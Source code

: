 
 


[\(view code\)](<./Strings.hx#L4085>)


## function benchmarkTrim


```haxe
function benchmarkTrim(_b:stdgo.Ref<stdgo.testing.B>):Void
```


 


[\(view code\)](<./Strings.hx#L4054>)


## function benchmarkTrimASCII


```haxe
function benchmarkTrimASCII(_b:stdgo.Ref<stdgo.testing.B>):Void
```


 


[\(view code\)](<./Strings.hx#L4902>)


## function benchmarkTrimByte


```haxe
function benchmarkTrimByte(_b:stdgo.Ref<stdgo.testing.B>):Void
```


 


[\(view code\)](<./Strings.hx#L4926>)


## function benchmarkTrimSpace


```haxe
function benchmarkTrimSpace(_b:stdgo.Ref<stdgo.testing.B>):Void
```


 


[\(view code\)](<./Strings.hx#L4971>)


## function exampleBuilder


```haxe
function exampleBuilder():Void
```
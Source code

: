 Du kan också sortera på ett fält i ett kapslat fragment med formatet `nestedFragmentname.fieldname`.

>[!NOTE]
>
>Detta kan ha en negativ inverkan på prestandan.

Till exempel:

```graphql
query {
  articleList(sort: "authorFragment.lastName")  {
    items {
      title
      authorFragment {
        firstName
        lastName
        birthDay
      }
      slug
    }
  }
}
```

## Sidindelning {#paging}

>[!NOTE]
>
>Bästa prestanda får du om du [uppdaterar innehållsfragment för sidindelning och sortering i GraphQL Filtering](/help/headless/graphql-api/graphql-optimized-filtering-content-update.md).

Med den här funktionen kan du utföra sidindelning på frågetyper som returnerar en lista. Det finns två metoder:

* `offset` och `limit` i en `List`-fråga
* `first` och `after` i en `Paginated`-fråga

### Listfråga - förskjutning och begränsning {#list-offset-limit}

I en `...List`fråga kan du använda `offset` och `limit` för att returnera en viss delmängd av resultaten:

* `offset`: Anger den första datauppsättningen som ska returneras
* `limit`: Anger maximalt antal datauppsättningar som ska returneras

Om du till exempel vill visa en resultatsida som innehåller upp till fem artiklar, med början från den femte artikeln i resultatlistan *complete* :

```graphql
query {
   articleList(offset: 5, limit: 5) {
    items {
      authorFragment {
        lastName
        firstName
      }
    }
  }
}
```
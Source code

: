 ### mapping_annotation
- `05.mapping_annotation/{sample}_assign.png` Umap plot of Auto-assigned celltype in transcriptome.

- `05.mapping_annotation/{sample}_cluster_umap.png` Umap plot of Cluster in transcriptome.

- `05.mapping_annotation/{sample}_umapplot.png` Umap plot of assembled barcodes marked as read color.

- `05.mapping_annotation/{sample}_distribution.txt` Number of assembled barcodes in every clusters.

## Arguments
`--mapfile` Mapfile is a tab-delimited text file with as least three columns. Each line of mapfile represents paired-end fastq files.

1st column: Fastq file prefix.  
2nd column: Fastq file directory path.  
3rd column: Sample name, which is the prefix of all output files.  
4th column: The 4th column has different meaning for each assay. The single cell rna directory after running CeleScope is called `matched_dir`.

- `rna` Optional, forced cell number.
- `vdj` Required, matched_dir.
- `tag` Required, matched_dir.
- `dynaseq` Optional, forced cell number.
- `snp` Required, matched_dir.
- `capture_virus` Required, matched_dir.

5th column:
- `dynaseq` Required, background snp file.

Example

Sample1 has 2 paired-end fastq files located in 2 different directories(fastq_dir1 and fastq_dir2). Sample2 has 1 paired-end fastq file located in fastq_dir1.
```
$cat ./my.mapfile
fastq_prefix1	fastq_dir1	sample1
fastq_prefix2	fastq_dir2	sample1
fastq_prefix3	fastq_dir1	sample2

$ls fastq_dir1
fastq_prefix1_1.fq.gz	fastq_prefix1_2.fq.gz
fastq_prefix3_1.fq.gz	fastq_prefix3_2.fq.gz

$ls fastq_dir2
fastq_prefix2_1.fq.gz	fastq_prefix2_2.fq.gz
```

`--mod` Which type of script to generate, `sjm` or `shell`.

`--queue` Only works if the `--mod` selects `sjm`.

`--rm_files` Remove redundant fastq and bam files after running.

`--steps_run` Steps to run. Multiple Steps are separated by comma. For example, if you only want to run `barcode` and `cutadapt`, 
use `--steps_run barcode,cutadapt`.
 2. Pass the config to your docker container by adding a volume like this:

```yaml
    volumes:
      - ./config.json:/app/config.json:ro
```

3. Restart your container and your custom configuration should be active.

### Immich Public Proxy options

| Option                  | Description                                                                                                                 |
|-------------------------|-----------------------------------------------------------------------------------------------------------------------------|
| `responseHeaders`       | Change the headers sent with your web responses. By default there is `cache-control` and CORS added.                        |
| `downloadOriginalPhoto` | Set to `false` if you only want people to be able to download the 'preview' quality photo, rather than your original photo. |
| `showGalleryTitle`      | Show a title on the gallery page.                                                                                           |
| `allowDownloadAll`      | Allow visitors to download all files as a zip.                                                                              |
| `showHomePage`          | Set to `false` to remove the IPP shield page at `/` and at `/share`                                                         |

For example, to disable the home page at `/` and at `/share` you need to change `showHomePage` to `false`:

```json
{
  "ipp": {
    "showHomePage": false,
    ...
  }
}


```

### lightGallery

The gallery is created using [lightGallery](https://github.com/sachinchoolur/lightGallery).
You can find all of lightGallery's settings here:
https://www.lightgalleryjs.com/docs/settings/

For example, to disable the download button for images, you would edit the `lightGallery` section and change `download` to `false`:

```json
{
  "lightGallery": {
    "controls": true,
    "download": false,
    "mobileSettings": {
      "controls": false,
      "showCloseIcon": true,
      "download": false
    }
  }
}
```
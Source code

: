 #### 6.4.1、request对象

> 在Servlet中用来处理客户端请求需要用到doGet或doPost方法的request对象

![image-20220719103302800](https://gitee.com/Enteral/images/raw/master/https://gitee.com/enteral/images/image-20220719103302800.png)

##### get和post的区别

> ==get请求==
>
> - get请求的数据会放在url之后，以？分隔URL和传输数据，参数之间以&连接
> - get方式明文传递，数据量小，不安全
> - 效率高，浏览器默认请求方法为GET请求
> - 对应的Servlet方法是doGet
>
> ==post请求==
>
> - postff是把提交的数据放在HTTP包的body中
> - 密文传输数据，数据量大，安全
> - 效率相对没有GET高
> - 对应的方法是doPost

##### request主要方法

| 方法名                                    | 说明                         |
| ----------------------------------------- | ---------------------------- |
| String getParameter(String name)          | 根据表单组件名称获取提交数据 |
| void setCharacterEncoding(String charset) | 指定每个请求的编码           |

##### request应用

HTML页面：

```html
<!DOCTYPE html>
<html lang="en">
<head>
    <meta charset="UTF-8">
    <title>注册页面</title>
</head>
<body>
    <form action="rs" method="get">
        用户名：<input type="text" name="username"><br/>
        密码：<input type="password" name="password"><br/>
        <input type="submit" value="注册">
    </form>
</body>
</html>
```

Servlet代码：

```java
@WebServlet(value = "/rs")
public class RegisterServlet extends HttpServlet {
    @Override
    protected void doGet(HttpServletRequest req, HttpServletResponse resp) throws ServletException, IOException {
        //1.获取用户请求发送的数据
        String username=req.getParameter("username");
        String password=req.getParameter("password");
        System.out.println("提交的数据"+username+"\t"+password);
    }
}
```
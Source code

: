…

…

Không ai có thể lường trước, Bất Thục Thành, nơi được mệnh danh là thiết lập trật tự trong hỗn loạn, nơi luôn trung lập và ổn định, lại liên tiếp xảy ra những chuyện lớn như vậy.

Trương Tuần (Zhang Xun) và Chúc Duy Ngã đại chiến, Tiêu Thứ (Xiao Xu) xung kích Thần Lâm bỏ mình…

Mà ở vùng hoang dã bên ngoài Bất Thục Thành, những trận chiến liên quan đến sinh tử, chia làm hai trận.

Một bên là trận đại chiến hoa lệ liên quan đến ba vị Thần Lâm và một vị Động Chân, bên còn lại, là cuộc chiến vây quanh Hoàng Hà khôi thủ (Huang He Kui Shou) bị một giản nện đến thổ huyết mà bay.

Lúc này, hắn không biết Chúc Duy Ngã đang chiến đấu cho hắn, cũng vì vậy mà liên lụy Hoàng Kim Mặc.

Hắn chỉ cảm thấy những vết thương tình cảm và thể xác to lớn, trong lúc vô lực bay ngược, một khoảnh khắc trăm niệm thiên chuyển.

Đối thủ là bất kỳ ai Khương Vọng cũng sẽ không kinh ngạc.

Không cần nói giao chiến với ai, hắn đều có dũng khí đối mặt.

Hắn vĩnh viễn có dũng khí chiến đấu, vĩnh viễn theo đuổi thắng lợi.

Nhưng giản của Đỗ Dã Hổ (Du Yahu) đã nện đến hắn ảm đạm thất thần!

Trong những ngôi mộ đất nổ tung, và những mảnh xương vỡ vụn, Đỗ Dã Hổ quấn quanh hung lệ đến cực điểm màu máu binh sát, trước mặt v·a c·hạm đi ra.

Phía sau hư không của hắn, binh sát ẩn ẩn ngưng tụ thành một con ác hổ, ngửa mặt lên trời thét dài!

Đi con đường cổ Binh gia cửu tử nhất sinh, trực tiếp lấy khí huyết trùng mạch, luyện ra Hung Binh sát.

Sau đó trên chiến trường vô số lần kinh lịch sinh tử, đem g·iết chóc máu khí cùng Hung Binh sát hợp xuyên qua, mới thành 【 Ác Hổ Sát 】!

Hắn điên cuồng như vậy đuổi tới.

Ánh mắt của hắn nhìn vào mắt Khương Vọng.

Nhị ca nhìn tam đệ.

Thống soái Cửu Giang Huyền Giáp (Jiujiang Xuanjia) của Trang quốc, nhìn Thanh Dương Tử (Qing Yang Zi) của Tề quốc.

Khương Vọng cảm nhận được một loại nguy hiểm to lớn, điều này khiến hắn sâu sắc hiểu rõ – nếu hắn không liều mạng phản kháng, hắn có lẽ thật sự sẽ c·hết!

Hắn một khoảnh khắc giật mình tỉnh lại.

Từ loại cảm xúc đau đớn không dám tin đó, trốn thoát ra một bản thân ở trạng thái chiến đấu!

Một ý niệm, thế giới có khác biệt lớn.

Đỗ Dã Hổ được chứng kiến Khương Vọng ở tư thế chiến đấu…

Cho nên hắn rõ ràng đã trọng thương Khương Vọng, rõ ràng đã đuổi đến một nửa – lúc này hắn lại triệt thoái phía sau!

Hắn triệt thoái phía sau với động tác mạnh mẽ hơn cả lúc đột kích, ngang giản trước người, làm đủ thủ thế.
^^^^^^^^
**Brief**
Among the entries above, copy exactly only the lines starting with the one containing "3rd column: Sample" and going through the one containing "### Immich Public Proxy options", both ends included.

**Response to the task**
3rd column: Sample name, which is the prefix of all output files.  
4th column: The 4th column has different meaning for each assay. The single cell rna directory after running CeleScope is called `matched_dir`.

- `rna` Optional, forced cell number.
- `vdj` Required, matched_dir.
- `tag` Required, matched_dir.
- `dynaseq` Optional, forced cell number.
- `snp` Required, matched_dir.
- `capture_virus` Required, matched_dir.

5th column:
- `dynaseq` Required, background snp file.

Example

Sample1 has 2 paired-end fastq files located in 2 different directories(fastq_dir1 and fastq_dir2). Sample2 has 1 paired-end fastq file located in fastq_dir1.
```
$cat ./my.mapfile
fastq_prefix1	fastq_dir1	sample1
fastq_prefix2	fastq_dir2	sample1
fastq_prefix3	fastq_dir1	sample2

$ls fastq_dir1
fastq_prefix1_1.fq.gz	fastq_prefix1_2.fq.gz
fastq_prefix3_1.fq.gz	fastq_prefix3_2.fq.gz

$ls fastq_dir2
fastq_prefix2_1.fq.gz	fastq_prefix2_2.fq.gz
```

`--mod` Which type of script to generate, `sjm` or `shell`.

`--queue` Only works if the `--mod` selects `sjm`.

`--rm_files` Remove redundant fastq and bam files after running.

`--steps_run` Steps to run. Multiple Steps are separated by comma. For example, if you only want to run `barcode` and `cutadapt`, 
use `--steps_run barcode,cutadapt`.
 2. Pass the config to your docker container by adding a volume like this:

```yaml
    volumes:
      - ./config.json:/app/config.json:ro
```

3. Restart your container and your custom configuration should be active.

### Immich Public Proxy options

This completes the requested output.